Showing posts with label ignoring God. Show all posts
Showing posts with label ignoring God. Show all posts

Monday, March 8, 2010

Our Own Way of Thinking

Readings:
II Chronicles 29
Romans 1:18-32

Focus:
Romans 1:28: "Thus, because they have not seen fit to acknowledge God, he has given them up to their own depraved way of thinking, and this leads them to break all rules of conduct."

One objection that people often raise to Christianity is that they feel that it is mean of God to punish people (as they think). Why, they ask, should God be vengeful?

What people often do not consider, however, is that God is really just letting people have the consequences of what they have chosen to do. God created the universe. He created nature. He created us. He created everything to work in a certain way. When we decide to ignore God and do things our own way, things don't always work the way they're supposed to work, because we're not doing things the way they were created to work. It's as if we had a new product and ignored the instructions, and used it in a way that was likely to make it break.

So when we do things our own way, quite often bad consequences happen. It's just the natural result of using ourselves and others in ways that we were not made to be used. It's our fault if things go wrong. God isn't waiting to get us; we "get" ourselves.

It's much better to follow the instructions--the Bible.

Friday, February 19, 2010

Forsaking God When We Are Strong

Readings:
II Chronicles 12
Acts 21:1-14

Focus:
II Chronicles 12:1: "When Rehoboam's kingdom was firmly established and he grew powerful, he along with all Israel forsook the law of the Lord."

It is so tempting, when we are successful or strong or powerful, to think of our own achievements, and to give credit to ourselves for what we have done and become. It is easy at times like that to forget God.

That appears to be what happened to Rehoboam and the kingdom of Israel over which he ruled. He no longer felt the need for God. He was a powerful king; why did he need to turn to God?

When this happened to Rehoboam, God brought the King of Egypt to defeat Rehoboam and become his master, so that Rehoboam would know the difference between serving the Egyptian king and serving God. It is a good lesson to learn. Serving God is far better than being in bondage to people or things.

Tuesday, January 19, 2010

Deaf to the Truth

Readings:
I Chronicles 12
Acts 7:23-8:1

Focus:
Actss 7:51a:"How stubborn you are, heathen still at heart and deaf to the truth!"

When I read about Stephen saying this to the religious authorities who had arrested him, it's easy for me to think of the people he was addressing. They were continuing in the line of both secular and religious Israelite authorities who had murdered so many of the prophets after ignoring their messages.

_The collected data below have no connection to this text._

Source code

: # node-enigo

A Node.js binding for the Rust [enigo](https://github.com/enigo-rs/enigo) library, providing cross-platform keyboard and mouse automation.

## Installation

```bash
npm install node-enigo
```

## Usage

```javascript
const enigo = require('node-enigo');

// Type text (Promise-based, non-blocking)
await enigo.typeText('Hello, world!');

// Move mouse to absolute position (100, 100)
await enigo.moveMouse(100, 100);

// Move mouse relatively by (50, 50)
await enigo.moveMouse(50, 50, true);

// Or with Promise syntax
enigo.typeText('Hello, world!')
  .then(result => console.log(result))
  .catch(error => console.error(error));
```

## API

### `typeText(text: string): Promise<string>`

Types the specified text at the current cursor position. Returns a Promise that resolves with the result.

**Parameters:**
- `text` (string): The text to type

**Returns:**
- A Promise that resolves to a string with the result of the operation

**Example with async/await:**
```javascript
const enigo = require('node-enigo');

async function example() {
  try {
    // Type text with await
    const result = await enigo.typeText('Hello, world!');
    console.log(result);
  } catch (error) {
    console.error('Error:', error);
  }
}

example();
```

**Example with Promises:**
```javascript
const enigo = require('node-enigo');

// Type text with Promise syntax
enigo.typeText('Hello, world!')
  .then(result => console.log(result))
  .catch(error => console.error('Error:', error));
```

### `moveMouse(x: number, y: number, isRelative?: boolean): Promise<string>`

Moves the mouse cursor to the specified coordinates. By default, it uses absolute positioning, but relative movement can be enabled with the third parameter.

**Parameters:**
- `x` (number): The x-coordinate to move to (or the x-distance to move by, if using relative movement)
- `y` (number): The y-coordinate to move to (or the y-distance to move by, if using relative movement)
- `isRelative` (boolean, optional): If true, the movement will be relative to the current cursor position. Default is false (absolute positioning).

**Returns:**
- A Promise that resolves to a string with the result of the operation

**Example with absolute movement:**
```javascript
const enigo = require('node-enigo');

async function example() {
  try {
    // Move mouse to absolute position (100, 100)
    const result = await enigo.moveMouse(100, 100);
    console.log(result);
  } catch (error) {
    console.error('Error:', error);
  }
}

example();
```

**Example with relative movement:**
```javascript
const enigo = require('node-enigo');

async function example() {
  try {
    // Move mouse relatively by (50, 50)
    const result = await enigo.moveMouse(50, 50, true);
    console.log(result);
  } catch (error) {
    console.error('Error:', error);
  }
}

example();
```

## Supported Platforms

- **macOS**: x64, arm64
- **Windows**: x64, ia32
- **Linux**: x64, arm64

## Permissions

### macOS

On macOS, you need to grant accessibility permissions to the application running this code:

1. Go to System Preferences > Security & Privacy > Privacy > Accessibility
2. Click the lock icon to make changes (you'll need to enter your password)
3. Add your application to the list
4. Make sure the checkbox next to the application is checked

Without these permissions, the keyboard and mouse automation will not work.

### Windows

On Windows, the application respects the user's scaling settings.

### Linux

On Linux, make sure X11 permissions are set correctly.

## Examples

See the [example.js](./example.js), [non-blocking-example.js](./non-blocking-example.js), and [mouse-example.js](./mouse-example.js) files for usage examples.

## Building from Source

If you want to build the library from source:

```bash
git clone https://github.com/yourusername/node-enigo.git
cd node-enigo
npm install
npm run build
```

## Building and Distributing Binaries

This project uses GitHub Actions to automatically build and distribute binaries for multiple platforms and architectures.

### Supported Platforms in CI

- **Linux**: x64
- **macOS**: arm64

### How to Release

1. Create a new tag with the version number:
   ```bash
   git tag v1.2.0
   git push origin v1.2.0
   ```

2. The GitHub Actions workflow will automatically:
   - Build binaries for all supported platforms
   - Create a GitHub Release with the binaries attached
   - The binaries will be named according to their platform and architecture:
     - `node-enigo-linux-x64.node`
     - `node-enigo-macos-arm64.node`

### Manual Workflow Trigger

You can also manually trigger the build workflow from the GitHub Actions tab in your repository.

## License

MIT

It is also easy for me to think of various kinds of contemporary people who seem to be heathen at heart and deaf to the truth. There are those who ignore God altogether and live for their own pleasure or profit. There are those who say they follow God but distort his message in all kinds of different ways, using it to twist his teachings or to do wrong. These are the people, I think, to whom Stephen would be speaking today.

But I always need to remember that I could so easily be heathen at heart and deaf to the truth myself. I must never become complacent and think I know everything about what God has said and what he wants. It's one reason for regularly reading the Bible and thinking about it anew. It's also a reason for habitually praying, and by that I mean not making requests of God, but opening myself to hear what he has to say.

Living in close relationship with God, constantly asking him to show us what he wants us to do, is how we can be sure not to be heathen at heart and deaf to the truth.